Following a number of recent headline-grabbing breaches, including one at the Office of Personnel Management (OPM) in July which exposed personal data of 21.5 million individuals, a panel of foreign relations experts convened at the Atlantic Council, a think tank in Washington, D.C., to discuss how the U.S. should respond against hackers of both government and private enterprises.
Panelists at the Cyber Risk Wednesday gathering on Aug. 19, sponsored by Passcode, said a formidable response against China, the primary suspect in the OPM incursion, might set a precedent for drawing standards for international cyberconflicts and digital espionage.
But panelists also agreed that more formidable cybersecurity implementations for U.S. networks would be the preferred option rather than saber rattling.
Among the key points made was that in its silence following the OPM hack, U.S. officials are sending a message that espionage of this magnitude does not warrant economic sanctions. The U.S. is unwilling to condemn this act because it doesn’t want to limit its own capabilities in this area, said Robert Knake, the Whitney Shepardson senior fellow for cyber policy at the Council on Foreign Relations.

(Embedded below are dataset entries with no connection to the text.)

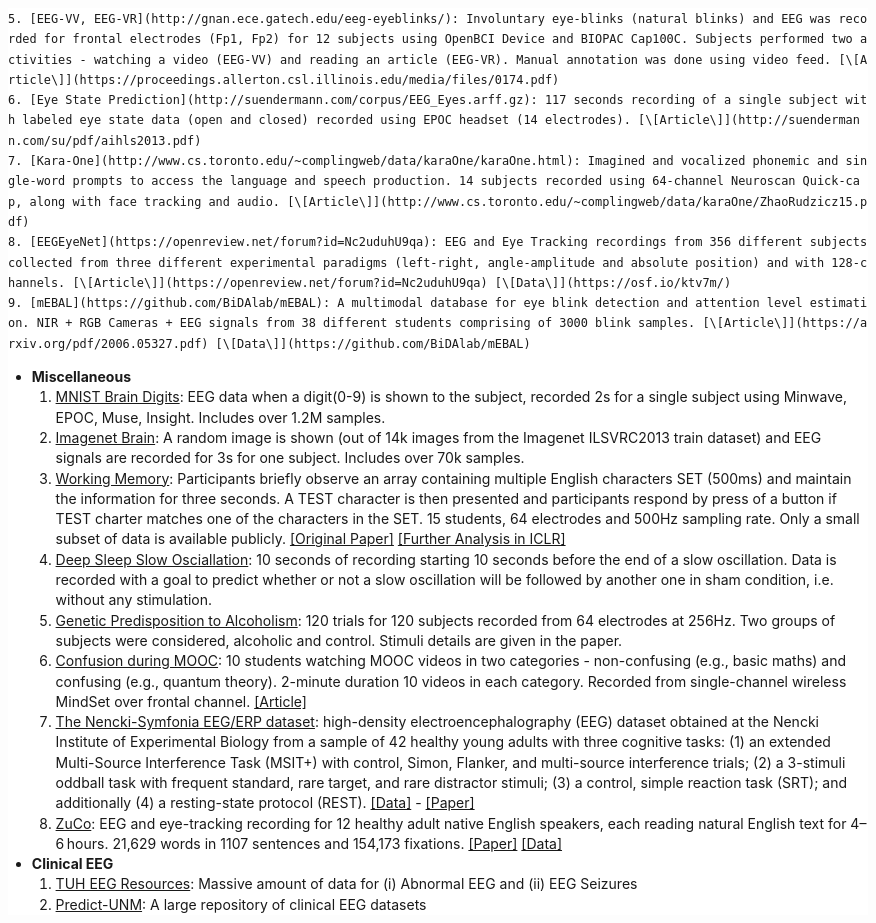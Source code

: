 	5. [EEG-VV, EEG-VR](http://gnan.ece.gatech.edu/eeg-eyeblinks/): Involuntary eye-blinks (natural blinks) and EEG was recorded for frontal electrodes (Fp1, Fp2) for 12 subjects using OpenBCI Device and BIOPAC Cap100C. Subjects performed two activities - watching a video (EEG-VV) and reading an article (EEG-VR). Manual annotation was done using video feed. [\[Article\]](https://proceedings.allerton.csl.illinois.edu/media/files/0174.pdf)
	6. [Eye State Prediction](http://suendermann.com/corpus/EEG_Eyes.arff.gz): 117 seconds recording of a single subject with labeled eye state data (open and closed) recorded using EPOC headset (14 electrodes). [\[Article\]](http://suendermann.com/su/pdf/aihls2013.pdf)
	7. [Kara-One](http://www.cs.toronto.edu/~complingweb/data/karaOne/karaOne.html): Imagined and vocalized phonemic and single-word prompts to access the language and speech production. 14 subjects recorded using 64-channel Neuroscan Quick-cap, along with face tracking and audio. [\[Article\]](http://www.cs.toronto.edu/~complingweb/data/karaOne/ZhaoRudzicz15.pdf)
	8. [EEGEyeNet](https://openreview.net/forum?id=Nc2uduhU9qa): EEG and Eye Tracking recordings from 356 different subjects collected from three different experimental paradigms (left-right, angle-amplitude and absolute position) and with 128-channels. [\[Article\]](https://openreview.net/forum?id=Nc2uduhU9qa) [\[Data\]](https://osf.io/ktv7m/)
	9. [mEBAL](https://github.com/BiDAlab/mEBAL): A multimodal database for eye blink detection and attention level estimation. NIR + RGB Cameras + EEG signals from 38 different students comprising of 3000 blink samples. [\[Article\]](https://arxiv.org/pdf/2006.05327.pdf) [\[Data\]](https://github.com/BiDAlab/mEBAL)
- **Miscellaneous**
	1. [MNIST Brain Digits](http://mindbigdata.com/opendb/index.html): EEG data when a digit(0-9) is shown to the subject, recorded 2s for a single subject using Minwave, EPOC, Muse, Insight. Includes over 1.2M samples.
	2. [Imagenet Brain](http://www.mindbigdata.com/opendb/imagenet.html): A random image is shown (out of 14k images from the Imagenet ILSVRC2013 train dataset) and EEG signals are recorded for 3s for one subject. Includes over 70k samples.
	3. [Working Memory](https://github.com/pbashivan/EEGLearn/tree/master/Sample%20data): Participants briefly observe an array containing multiple English characters SET (500ms) and maintain the information for three seconds. A TEST character is then presented and participants respond by press of a button if TEST charter matches one of the characters in the SET. 15 students, 64 electrodes and 500Hz sampling rate. Only a small subset of data is available publicly. [\[Original Paper\]](https://www.memphis.edu/acnl/publications/pdfs/ejn2014b.pdf) [\[Further Analysis in ICLR\]](https://arxiv.org/pdf/1511.06448.pdf)
	4. [Deep Sleep Slow Osciallation](https://challengedata.ens.fr/challenges/10): 10 seconds of recording starting 10 seconds before the end of a slow oscillation. Data is recorded with a goal to predict whether or not a slow oscillation will be followed by another one in sham condition, i.e. without any stimulation.
	5. [Genetic Predisposition to Alcoholism](https://archive.ics.uci.edu/ml/datasets/EEG+Database): 120 trials for 120 subjects recorded from 64 electrodes at 256Hz. Two groups of subjects were considered, alcoholic and control. Stimuli details are given in the paper.
	6. [Confusion during MOOC](https://www.kaggle.com/wanghaohan/confused-eeg): 10 students watching MOOC videos in two categories - non-confusing (e.g., basic maths) and confusing (e.g., quantum theory). 2-minute duration 10 videos in each category. Recorded from single-channel wireless MindSet over frontal channel. [\[Article\]](http://www.cs.cmu.edu/~kkchang/paper/WangEtAl.2013.AIED.EEG-MOOC.pdf)
	7. [The Nencki-Symfonia EEG/ERP dataset](https://www.kaggle.com/datasets/patrycjadzianok/nencki-symfonia-eeg-erp-dataset): high-density electroencephalography (EEG) dataset obtained at the Nencki Institute of Experimental Biology from a sample of 42 healthy young adults with three cognitive tasks: (1) an extended Multi-Source Interference Task (MSIT+) with control, Simon, Flanker, and multi-source interference trials; (2) a 3-stimuli oddball task with frequent standard, rare target, and rare distractor stimuli; (3) a control, simple reaction task (SRT); and additionally (4) a resting-state protocol (REST). [\[Data\]](http://doi.org/10.5524/100990) - [\[Paper\]](https://doi.org/10.1093/gigascience/giac015)
	8. [ZuCo](https://www.nature.com/articles/sdata2018291): EEG and eye-tracking recording for 12 healthy adult native English speakers, each reading natural English text for 4–6 hours. 21,629 words in 1107 sentences and 154,173 fixations. [\[Paper\]](https://www.nature.com/articles/sdata2018291) [\[Data\]](https://osf.io/2urht/)
- **Clinical EEG**
	1. [TUH EEG Resources](https://www.isip.piconepress.com/projects/tuh_eeg/html/downloads.shtml): Massive amount of data for (i) Abnormal EEG and (ii) EEG Seizures
	2. [Predict-UNM](http://predict.cs.unm.edu/): A large repository of clinical EEG datasets
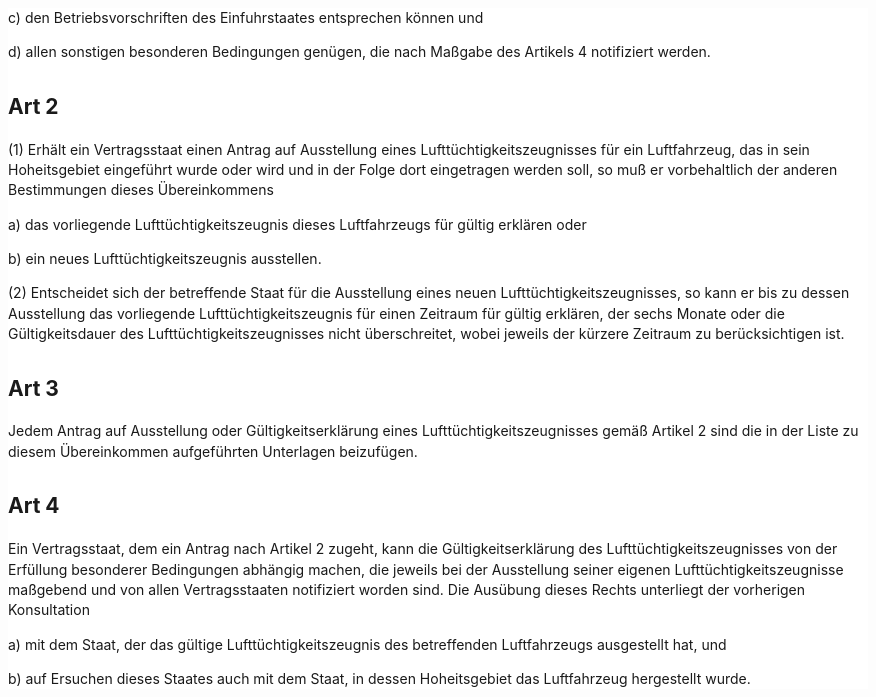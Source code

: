 
c)  den Betriebsvorschriften des Einfuhrstaates entsprechen können und


d)  allen sonstigen besonderen Bedingungen genügen, die nach Maßgabe des
    Artikels 4 notifiziert werden.





## Art 2

(1) Erhält ein Vertragsstaat einen Antrag auf Ausstellung eines
Lufttüchtigkeitszeugnisses für ein Luftfahrzeug, das in sein
Hoheitsgebiet eingeführt wurde oder wird und in der Folge dort
eingetragen werden soll, so muß er vorbehaltlich der anderen
Bestimmungen dieses Übereinkommens

a)  das vorliegende Lufttüchtigkeitszeugnis dieses Luftfahrzeugs für
    gültig erklären oder


b)  ein neues Lufttüchtigkeitszeugnis ausstellen.




(2) Entscheidet sich der betreffende Staat für die Ausstellung eines
neuen Lufttüchtigkeitszeugnisses, so kann er bis zu dessen Ausstellung
das vorliegende Lufttüchtigkeitszeugnis für einen Zeitraum für gültig
erklären, der sechs Monate oder die Gültigkeitsdauer des
Lufttüchtigkeitszeugnisses nicht überschreitet, wobei jeweils der
kürzere Zeitraum zu berücksichtigen ist.


## Art 3

Jedem Antrag auf Ausstellung oder Gültigkeitserklärung eines
Lufttüchtigkeitszeugnisses gemäß Artikel 2 sind die in der Liste zu
diesem Übereinkommen aufgeführten Unterlagen beizufügen.


## Art 4

Ein Vertragsstaat, dem ein Antrag nach Artikel 2 zugeht, kann die
Gültigkeitserklärung des Lufttüchtigkeitszeugnisses von der Erfüllung
besonderer Bedingungen abhängig machen, die jeweils bei der
Ausstellung seiner eigenen Lufttüchtigkeitszeugnisse maßgebend und von
allen Vertragsstaaten notifiziert worden sind. Die Ausübung dieses
Rechts unterliegt der vorherigen Konsultation

a)  mit dem Staat, der das gültige Lufttüchtigkeitszeugnis des
    betreffenden Luftfahrzeugs ausgestellt hat, und


b)  auf Ersuchen dieses Staates auch mit dem Staat, in dessen
    Hoheitsgebiet das Luftfahrzeug hergestellt wurde.
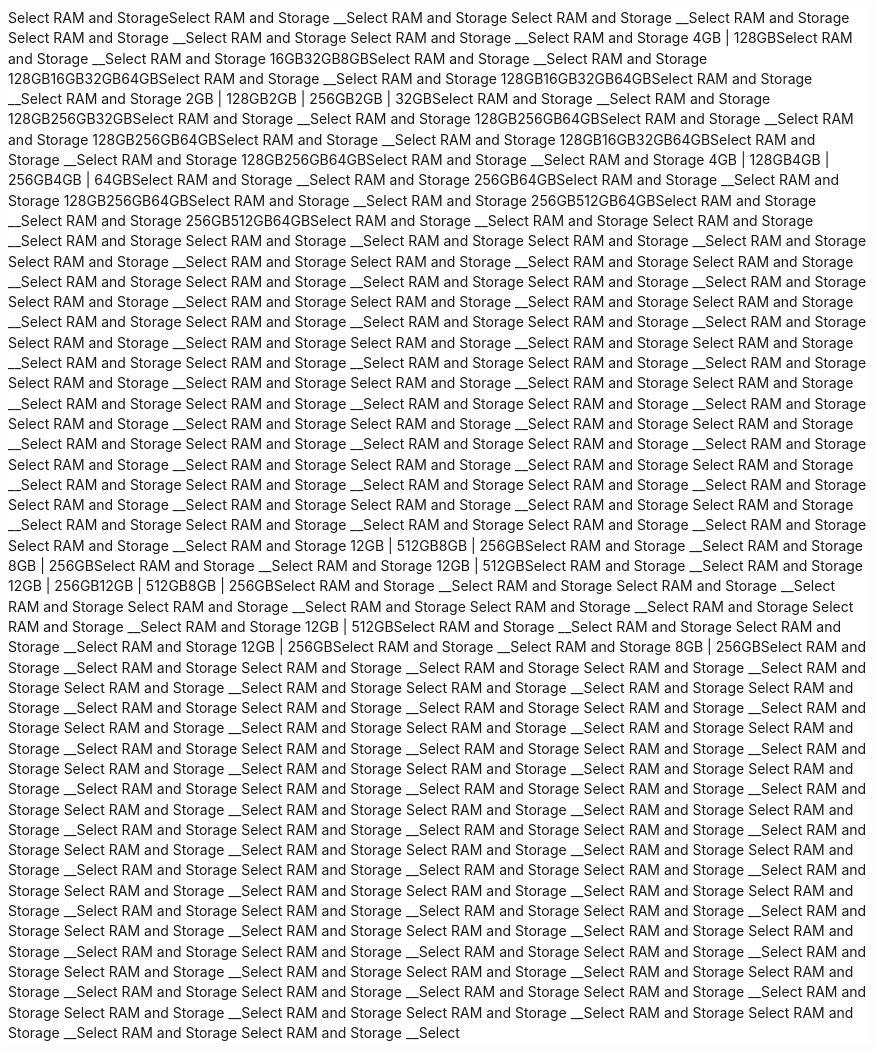 Select RAM and StorageSelect RAM and Storage __Select RAM and Storage Select RAM and Storage __Select RAM and Storage Select RAM and Storage __Select RAM and Storage Select RAM and Storage __Select RAM and Storage 4GB | 128GBSelect RAM and Storage __Select RAM and Storage 16GB32GB8GBSelect RAM and Storage __Select RAM and Storage 128GB16GB32GB64GBSelect RAM and Storage __Select RAM and Storage 128GB16GB32GB64GBSelect RAM and Storage __Select RAM and Storage 2GB | 128GB2GB | 256GB2GB | 32GBSelect RAM and Storage __Select RAM and Storage 128GB256GB32GBSelect RAM and Storage __Select RAM and Storage 128GB256GB64GBSelect RAM and Storage __Select RAM and Storage 128GB256GB64GBSelect RAM and Storage __Select RAM and Storage 128GB16GB32GB64GBSelect RAM and Storage __Select RAM and Storage 128GB256GB64GBSelect RAM and Storage __Select RAM and Storage 4GB | 128GB4GB | 256GB4GB | 64GBSelect RAM and Storage __Select RAM and Storage 256GB64GBSelect RAM and Storage __Select RAM and Storage 128GB256GB64GBSelect RAM and Storage __Select RAM and Storage 256GB512GB64GBSelect RAM and Storage __Select RAM and Storage 256GB512GB64GBSelect RAM and Storage __Select RAM and Storage Select RAM and Storage __Select RAM and Storage Select RAM and Storage __Select RAM and Storage Select RAM and Storage __Select RAM and Storage Select RAM and Storage __Select RAM and Storage Select RAM and Storage __Select RAM and Storage Select RAM and Storage __Select RAM and Storage Select RAM and Storage __Select RAM and Storage Select RAM and Storage __Select RAM and Storage Select RAM and Storage __Select RAM and Storage Select RAM and Storage __Select RAM and Storage Select RAM and Storage __Select RAM and Storage Select RAM and Storage __Select RAM and Storage Select RAM and Storage __Select RAM and Storage Select RAM and Storage __Select RAM and Storage Select RAM and Storage __Select RAM and Storage Select RAM and Storage __Select RAM and Storage Select RAM and Storage __Select RAM and Storage Select RAM and Storage __Select RAM and Storage Select RAM and Storage __Select RAM and Storage Select RAM and Storage __Select RAM and Storage Select RAM and Storage __Select RAM and Storage Select RAM and Storage __Select RAM and Storage Select RAM and Storage __Select RAM and Storage Select RAM and Storage __Select RAM and Storage Select RAM and Storage __Select RAM and Storage Select RAM and Storage __Select RAM and Storage Select RAM and Storage __Select RAM and Storage Select RAM and Storage __Select RAM and Storage Select RAM and Storage __Select RAM and Storage Select RAM and Storage __Select RAM and Storage Select RAM and Storage __Select RAM and Storage Select RAM and Storage __Select RAM and Storage Select RAM and Storage __Select RAM and Storage Select RAM and Storage __Select RAM and Storage Select RAM and Storage __Select RAM and Storage Select RAM and Storage __Select RAM and Storage Select RAM and Storage __Select RAM and Storage Select RAM and Storage __Select RAM and Storage Select RAM and Storage __Select RAM and Storage 12GB | 512GB8GB | 256GBSelect RAM and Storage __Select RAM and Storage 8GB | 256GBSelect RAM and Storage __Select RAM and Storage 12GB | 512GBSelect RAM and Storage __Select RAM and Storage 12GB | 256GB12GB | 512GB8GB | 256GBSelect RAM and Storage __Select RAM and Storage Select RAM and Storage __Select RAM and Storage Select RAM and Storage __Select RAM and Storage Select RAM and Storage __Select RAM and Storage Select RAM and Storage __Select RAM and Storage 12GB | 512GBSelect RAM and Storage __Select RAM and Storage Select RAM and Storage __Select RAM and Storage 12GB | 256GBSelect RAM and Storage __Select RAM and Storage 8GB | 256GBSelect RAM and Storage __Select RAM and Storage Select RAM and Storage __Select RAM and Storage Select RAM and Storage __Select RAM and Storage Select RAM and Storage __Select RAM and Storage Select RAM and Storage __Select RAM and Storage Select RAM and Storage __Select RAM and Storage Select RAM and Storage __Select RAM and Storage Select RAM and Storage __Select RAM and Storage Select RAM and Storage __Select RAM and Storage Select RAM and Storage __Select RAM and Storage Select RAM and Storage __Select RAM and Storage Select RAM and Storage __Select RAM and Storage Select RAM and Storage __Select RAM and Storage Select RAM and Storage __Select RAM and Storage Select RAM and Storage __Select RAM and Storage Select RAM and Storage __Select RAM and Storage Select RAM and Storage __Select RAM and Storage Select RAM and Storage __Select RAM and Storage Select RAM and Storage __Select RAM and Storage Select RAM and Storage __Select RAM and Storage Select RAM and Storage __Select RAM and Storage Select RAM and Storage __Select RAM and Storage Select RAM and Storage __Select RAM and Storage Select RAM and Storage __Select RAM and Storage Select RAM and Storage __Select RAM and Storage Select RAM and Storage __Select RAM and Storage Select RAM and Storage __Select RAM and Storage Select RAM and Storage __Select RAM and Storage Select RAM and Storage __Select RAM and Storage Select RAM and Storage __Select RAM and Storage Select RAM and Storage __Select RAM and Storage Select RAM and Storage __Select RAM and Storage Select RAM and Storage __Select RAM and Storage Select RAM and Storage __Select RAM and Storage Select RAM and Storage __Select RAM and Storage Select RAM and Storage __Select RAM and Storage Select RAM and Storage __Select RAM and Storage Select RAM and Storage __Select RAM and Storage Select RAM and Storage __Select RAM and Storage Select RAM and Storage __Select RAM and Storage Select RAM and Storage __Select RAM and Storage Select RAM and Storage __Select RAM and Storage Select RAM and Storage __Select RAM and Storage Select RAM and Storage __Select RAM and Storage Select RAM and Storage __Select RAM and Storage Select RAM and Storage __Select RAM and Storage Select RAM and Storage __Select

These activities are “part of traditional statecraft,” agreed Catherine Lotrionte, director of Georgetown University’s Institute for Law, Science, and Global Security. The U.S. has “got to think about … the limits that we want to place on espionage in cyberspace, in the context of what kinds of limits we want to place on ourselves.”
Owing to the secrecy of cyberespionage efforts, discussions today between the U.S. and China cannot be as transparent as were dialogs between Russia and the U.S. during the Cold War, when both countries could acknowledge they were spying on each other, said Jason Healey, senior research scholar at the School of International and Public Affairs at Columbia University.
In fact, Healey said the U.S. should continue to hold back in its espionage operations to lead by example and take the moral high ground.